Copy every line below that has the word "packages" in it.

======== Extracted information

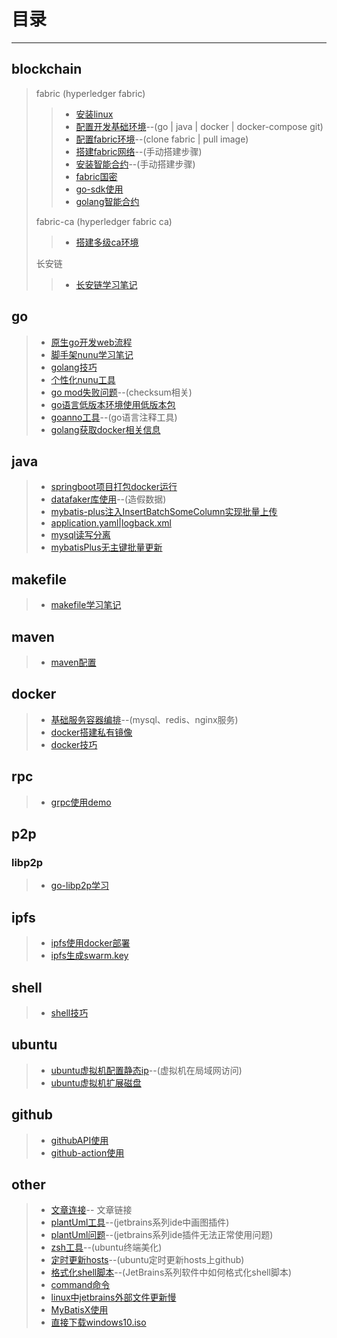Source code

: # 目录

------

## blockchain

> fabric (hyperledger fabric)
>
>> * [安装linux](blockchain/hyperledger/fabric/001-安装linux虚拟机.md)
>> * [配置开发基础环境](blockchain/hyperledger/fabric/002-配置开发基础环境.md)--(go | java | docker | docker-compose git)
>> * [配置fabric环境](blockchain/hyperledger/fabric/003-配置fabric环境.md)--(clone fabric | pull image)
>> * [搭建fabric网络](blockchain/hyperledger/fabric/004-搭建fabric网络.md)--(手动搭建步骤)
>> * [安装智能合约](blockchain/hyperledger/fabric/005-安装智能合约.md)--(手动搭建步骤)
>> * [fabric国密](blockchain/hyperledger/fabric/006-fabric国密搭建步骤.md)
>> * [go-sdk使用](blockchain/hyperledger/fabric/007-fabric-go-sdk使用.md)
>> * [golang智能合约](blockchain/hyperledger/fabric/008-fabric智能合约开发流程.md)
>
> fabric-ca (hyperledger fabric ca)
>
>> * [搭建多级ca环境](blockchain/hyperledger/fabric-ca/001-多级CA.md)
>
> 长安链
>
>> * [长安链学习笔记](blockchain/chainmaker/001-学习记录.md)
>

## go

> * [原生go开发web流程](./go/001-go原生web开发流程.md)
> * [脚手架nunu学习笔记](./go/002-脚手架nunu学习笔记.md)
> * [golang技巧](./go/005-golang使用技巧.md)
> * [个性化nunu工具](./go/006-个性化nunu.md)
> * [go mod失败问题](./go/003-gomod失败.md)--(checksum相关)
> * [go语言低版本环境使用低版本包](./go/007-go1.16使用golang.x相关包.md)
> * [goanno工具](./go/004-go语言注释代码工具.md)--(go语言注释工具)
> * [golang获取docker相关信息](./go/008-go获取docker相关信息.md)

## java

> * [springboot项目打包docker运行](./java/001-springboot打包.md)
> * [datafaker库使用](./java/002-datafaker库使用.md)--(造假数据)
> * [mybatis-plus注入InsertBatchSomeColumn实现批量上传](./java/003-Mybatis-plus注入InsertBatchSomeColumn教程.md)
> * [application.yaml|logback.xml](./java/004-springboot项目配置.md)
> * [mysql读写分离](./java/005-mysql读写分离.md)
> * [mybatisPlus无主键批量更新](./java/006-Mybatis-Plus无主键BatchUpdate.md)

## makefile

> * [makefile学习笔记](./makefile/001-makefile笔记.md)

## maven

> * [maven配置](./maven/001-maven相关配置.md)

## docker

> * [基础服务容器编排](docker/002-基础服务容器部署.md)--(mysql、redis、nginx服务)
> * [docker搭建私有镜像](./docker/001-docker搭建私有镜像.md)
> * [docker技巧](./docker/003-docker技巧.md)

## rpc

> * [grpc使用demo](./rpc/001-grpc使用.md)

## p2p

### libp2p

> * [go-libp2p学习](./p2p/libp2p/001-go-libp2p学习.md)

## ipfs

> * [ipfs使用docker部署](./ipfs/001-ipfs打镜像.md)
> * [ipfs生成swarm.key](./ipfs/002-ipfs-swarmkey生成.md)

## shell

> * [shell技巧](./linux/003-shell技巧.md)

## ubuntu

> * [ubuntu虚拟机配置静态ip](linux/002-ubuntu20.04虚拟机配置静态ip及dns服务.md)--(虚拟机在局域网访问)
> * [ubuntu虚拟机扩展磁盘](./linux/004-虚拟机扩展磁盘.md)

## github

> * [githubAPI使用](./github/001-githubAPI使用.md)
> * [github-action使用](github/002-github-action使用.md)

## other

> * [文章连接](other/002-文章链接.md)-- 文章链接
> * [plantUml工具](other/001-plantUml.md)--(jetbrains系列ide中画图插件)
> * [plantUml问题](other/003-plantUml-缺少工具.md)--(jetbrains系列ide插件无法正常使用问题)
> * [zsh工具](other/004-zsh配置.md)--(ubuntu终端美化)
> * [定时更新hosts](linux/005-定时更新hosts.md)--(ubuntu定时更新hosts上github)
> * [格式化shell脚本](./other/006-Jetbrains中Shfmt配置.md)--(JetBrains系列软件中如何格式化shell脚本)
> * [command命令](./other/007-command记录.md)
> * [linux中jetbrains外部文件更新慢](./other/008-linux-jetbrains-external-file-changes-sync-slow.md)
> * [MyBatisX使用](./other/009-MyBatisX使用.md)
> * [直接下载windows10.iso](./other/010-卡bug从微软官方下载iso镜像.md)


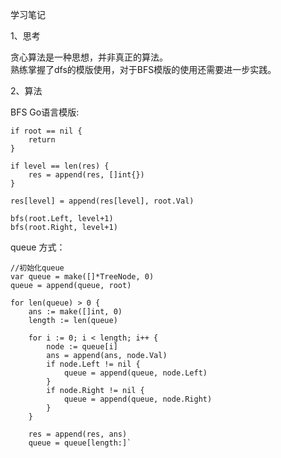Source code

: 学习笔记  

1、思考  

贪心算法是一种思想，并非真正的算法。  
熟练掌握了dfs的模版使用，对于BFS模版的使用还需要进一步实践。  

2、算法

BFS Go语言模版:  

    if root == nil {
 		return
 	}
 	
 	if level == len(res) {
 		res = append(res, []int{})
 	}
 
 	res[level] = append(res[level], root.Val)
 
 	bfs(root.Left, level+1)
 	bfs(root.Right, level+1)  
queue 方式：

    //初始化queue
    var queue = make([]*TreeNode, 0)
	queue = append(queue, root)

	for len(queue) > 0 {
		ans := make([]int, 0)
		length := len(queue)

		for i := 0; i < length; i++ {
			node := queue[i]
			ans = append(ans, node.Val)
			if node.Left != nil {
				queue = append(queue, node.Left)
			}
			if node.Right != nil {
				queue = append(queue, node.Right)
			}
		}

		res = append(res, ans)
		queue = queue[length:]`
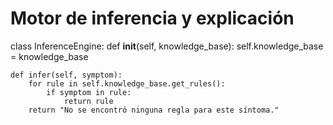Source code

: # Motor de inferencia y explicación
class InferenceEngine:
    def __init__(self, knowledge_base):
        self.knowledge_base = knowledge_base

    def infer(self, symptom):
        for rule in self.knowledge_base.get_rules():
            if symptom in rule:
                return rule
        return "No se encontró ninguna regla para este síntoma."
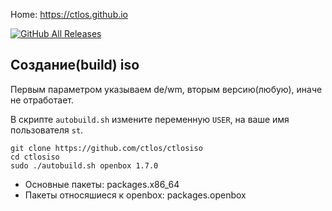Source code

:Home: https://ctlos.github.io

[![GitHub All Releases](https://img.shields.io/github/downloads/ctlos/ctlosiso/total.svg)](https://ctlos.github.io/get)

## Создание(build) iso

Первым параметром указываем de/wm, вторым версию(любую), иначе не отработает.

В скрипте `autobuild.sh` измените переменную `USER`, на ваше имя пользователя `st`.

    git clone https://github.com/ctlos/ctlosiso
    cd ctlosiso
    sudo ./autobuild.sh openbox 1.7.0

- Основные пакеты: packages.x86_64
- Пакеты относяшиеся к openbox: packages.openbox
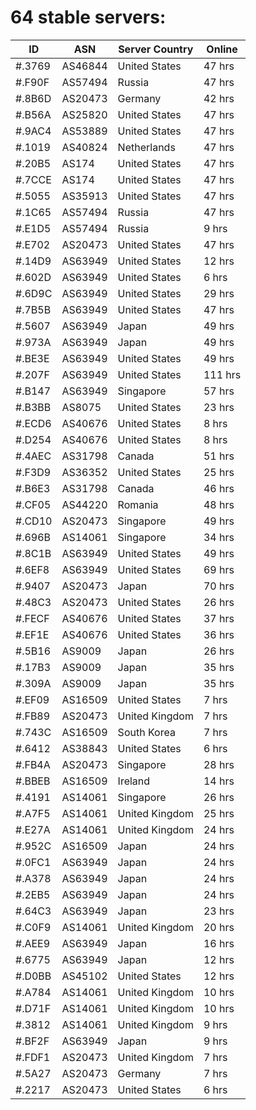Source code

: # 64 stable servers:

| ID | ASN | Server Country | Online |
| ------ | ------ | ------ | ------ |
| #.3769 | AS46844 | United States | 47 hrs |
| #.F90F | AS57494 | Russia | 47 hrs |
| #.8B6D | AS20473 | Germany | 42 hrs |
| #.B56A | AS25820 | United States | 47 hrs |
| #.9AC4 | AS53889 | United States | 47 hrs |
| #.1019 | AS40824 | Netherlands | 47 hrs |
| #.20B5 | AS174 | United States | 47 hrs |
| #.7CCE | AS174 | United States | 47 hrs |
| #.5055 | AS35913 | United States | 47 hrs |
| #.1C65 | AS57494 | Russia | 47 hrs |
| #.E1D5 | AS57494 | Russia | 9 hrs |
| #.E702 | AS20473 | United States | 47 hrs |
| #.14D9 | AS63949 | United States | 12 hrs |
| #.602D | AS63949 | United States | 6 hrs |
| #.6D9C | AS63949 | United States | 29 hrs |
| #.7B5B | AS63949 | United States | 47 hrs |
| #.5607 | AS63949 | Japan | 49 hrs |
| #.973A | AS63949 | Japan | 49 hrs |
| #.BE3E | AS63949 | United States | 49 hrs |
| #.207F | AS63949 | United States | 111 hrs |
| #.B147 | AS63949 | Singapore | 57 hrs |
| #.B3BB | AS8075 | United States | 23 hrs |
| #.ECD6 | AS40676 | United States | 8 hrs |
| #.D254 | AS40676 | United States | 8 hrs |
| #.4AEC | AS31798 | Canada | 51 hrs |
| #.F3D9 | AS36352 | United States | 25 hrs |
| #.B6E3 | AS31798 | Canada | 46 hrs |
| #.CF05 | AS44220 | Romania | 48 hrs |
| #.CD10 | AS20473 | Singapore | 49 hrs |
| #.696B | AS14061 | Singapore | 34 hrs |
| #.8C1B | AS63949 | United States | 49 hrs |
| #.6EF8 | AS63949 | United States | 69 hrs |
| #.9407 | AS20473 | Japan | 70 hrs |
| #.48C3 | AS20473 | United States | 26 hrs |
| #.FECF | AS40676 | United States | 37 hrs |
| #.EF1E | AS40676 | United States | 36 hrs |
| #.5B16 | AS9009 | Japan | 26 hrs |
| #.17B3 | AS9009 | Japan | 35 hrs |
| #.309A | AS9009 | Japan | 35 hrs |
| #.EF09 | AS16509 | United States | 7 hrs |
| #.FB89 | AS20473 | United Kingdom | 7 hrs |
| #.743C | AS16509 | South Korea | 7 hrs |
| #.6412 | AS38843 | United States | 6 hrs |
| #.FB4A | AS20473 | Singapore | 28 hrs |
| #.BBEB | AS16509 | Ireland | 14 hrs |
| #.4191 | AS14061 | Singapore | 26 hrs |
| #.A7F5 | AS14061 | United Kingdom | 25 hrs |
| #.E27A | AS14061 | United Kingdom | 24 hrs |
| #.952C | AS16509 | Japan | 24 hrs |
| #.0FC1 | AS63949 | Japan | 24 hrs |
| #.A378 | AS63949 | Japan | 24 hrs |
| #.2EB5 | AS63949 | Japan | 24 hrs |
| #.64C3 | AS63949 | Japan | 23 hrs |
| #.C0F9 | AS14061 | United Kingdom | 20 hrs |
| #.AEE9 | AS63949 | Japan | 16 hrs |
| #.6775 | AS63949 | Japan | 12 hrs |
| #.D0BB | AS45102 | United States | 12 hrs |
| #.A784 | AS14061 | United Kingdom | 10 hrs |
| #.D71F | AS14061 | United Kingdom | 10 hrs |
| #.3812 | AS14061 | United Kingdom | 9 hrs |
| #.BF2F | AS63949 | Japan | 9 hrs |
| #.FDF1 | AS20473 | United Kingdom | 7 hrs |
| #.5A27 | AS20473 | Germany | 7 hrs |
| #.2217 | AS20473 | United States | 6 hrs |

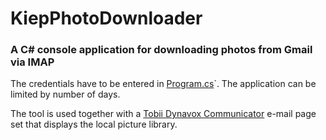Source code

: # KiepPhotoDownloader
### A C# console application for downloading photos from Gmail via IMAP

The credentials have to be entered in [Program.cs](Program.cs)`. The application can be limited by number of days.

The tool is used together with a [Tobii Dynavox Communicator](http://www.tobiidynavox.com/) e-mail page set that displays the local picture library.
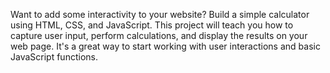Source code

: Want to add some interactivity to your website? Build a simple calculator using HTML, CSS, and JavaScript. This project will teach you how to capture user input, perform calculations, and display the results on your web page. It's a great way to start working with user interactions and basic JavaScript functions.
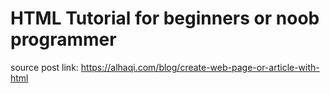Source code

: # HTML Tutorial for beginners or noob programmer

source post link: https://alhaqi.com/blog/create-web-page-or-article-with-html
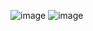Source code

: ![image](https://user-images.githubusercontent.com/102753959/173166816-2409c0a4-b7ef-4810-900f-6933b0677ed4.png)
![image](https://user-images.githubusercontent.com/102753959/173166828-a261dd3e-b3ad-44f7-90da-f91f8fce57cc.png)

================

▶ [Answer section]:
- Основные пакеты: packages.x86_64
- Пакеты относяшиеся к openbox: packages.openbox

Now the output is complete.